If a property is tunable, you can change its value at any time.

For more information on changing property values, see System Design in MATLAB Using System Objects.

Sample rate, specified as a positive scalar. The value of this property must satisfy these constraints:

  • (SampleRate./PRF) is a scalar or vector that contains only integers — the number of samples in a pulse must be an integer.

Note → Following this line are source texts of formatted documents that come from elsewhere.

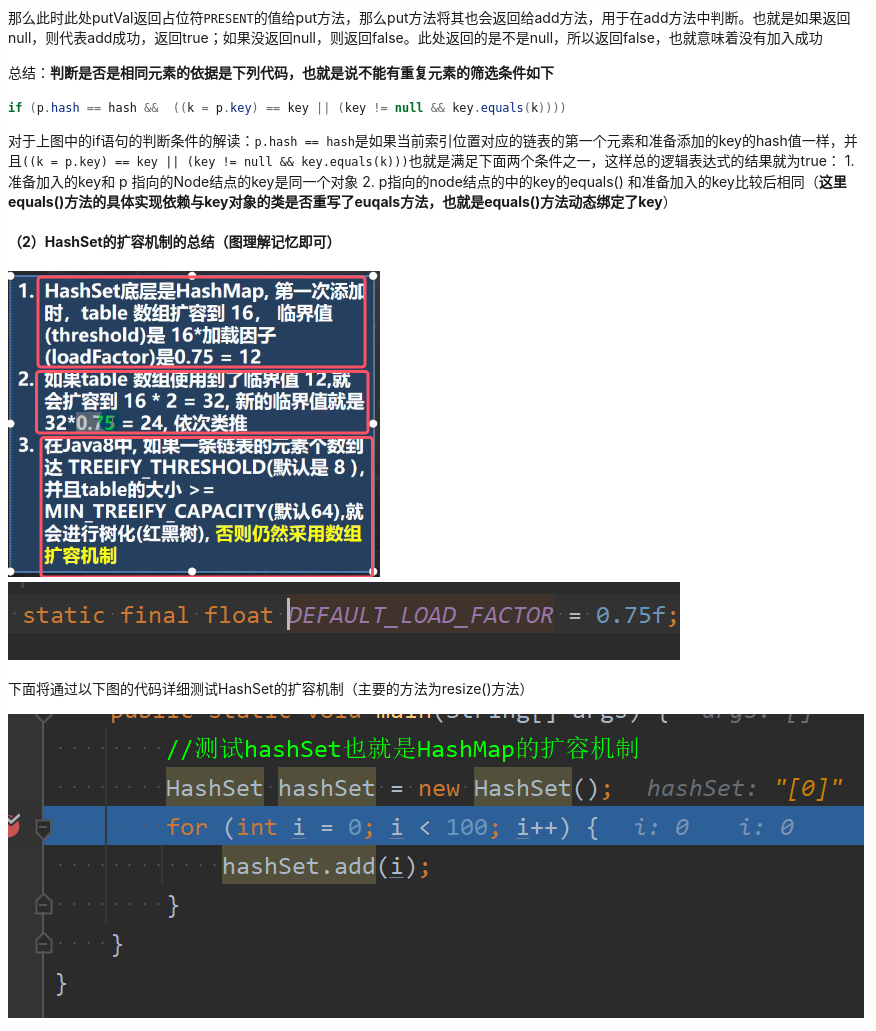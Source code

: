 那么此时此处putVal返回占位符`PRESENT`的值给put方法，那么put方法将其也会返回给add方法，用于在add方法中判断。也就是如果返回null，则代表add成功，返回true；如果没返回null，则返回false。此处返回的是不是null，所以返回false，也就意味着没有加入成功


总结：**判断是否是相同元素的依据是下列代码，也就是说不能有重复元素的筛选条件如下**
```java
if (p.hash == hash &&  ((k = p.key) == key || (key != null && key.equals(k))))
```
对于上图中的if语句的判断条件的解读：`p.hash == hash`是如果当前索引位置对应的链表的第一个元素和准备添加的key的hash值一样，并且`((k = p.key) == key || (key != null && key.equals(k)))`也就是满足下面两个条件之一，这样总的逻辑表达式的结果就为true：
	1. 准备加入的key和 p 指向的Node结点的key是同一个对象
	2. p指向的node结点的中的key的equals() 和准备加入的key比较后相同（**这里equals()方法的具体实现依赖与key对象的类是否重写了euqals方法，也就是equals()方法动态绑定了key**）
#### （2）HashSet的扩容机制的总结（图理解记忆即可）
![](assets/06HashSet和LinkedHashSet/file-20250221210515443.png)
![](assets/06HashSet和LinkedHashSet/file-20250221111748006.png)

下面将通过以下图的代码详细测试HashSet的扩容机制（主要的方法为resize()方法）

![](assets/06HashSet和LinkedHashSet/file-20250221211524027.png)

  • (SampleRate*ChipWidth) is an integer value — the number of samples in a chip must be an integer.

Example: SampleRate=100e6

Data Types: double

Phase code type used in phase modulation, specified as:

  • "Frank"

  • "P1"

  • "P2"

  • "Px"

  • "Zadoff-Chu"

  • "P3"

  • "P4"

  • "Barker"

  • "Maximum Length Sequence"

  • "Quadratic Residue Sequence"

  • "Custom"

Example: Code="Quadratic Residue Sequence"

Data Types: char | string

Custom phase code, specified as a length-M vector of complex values. Each element in the specified vector corresponds to a single chip. You can use these functions and others to create custom phase code:

Custom Code Functions

  
apaseqPseudo-random binary almost perfect autocorrelation sequence
legendreseqLegendre sequence with a perfect periodic autocorrelation
mlseqPseudo-random binary maximum length sequence
pnkcodePolyphase code

Example: CustomCode=mlseq

Dependencies

To enable this property, set the Code property to "Custom".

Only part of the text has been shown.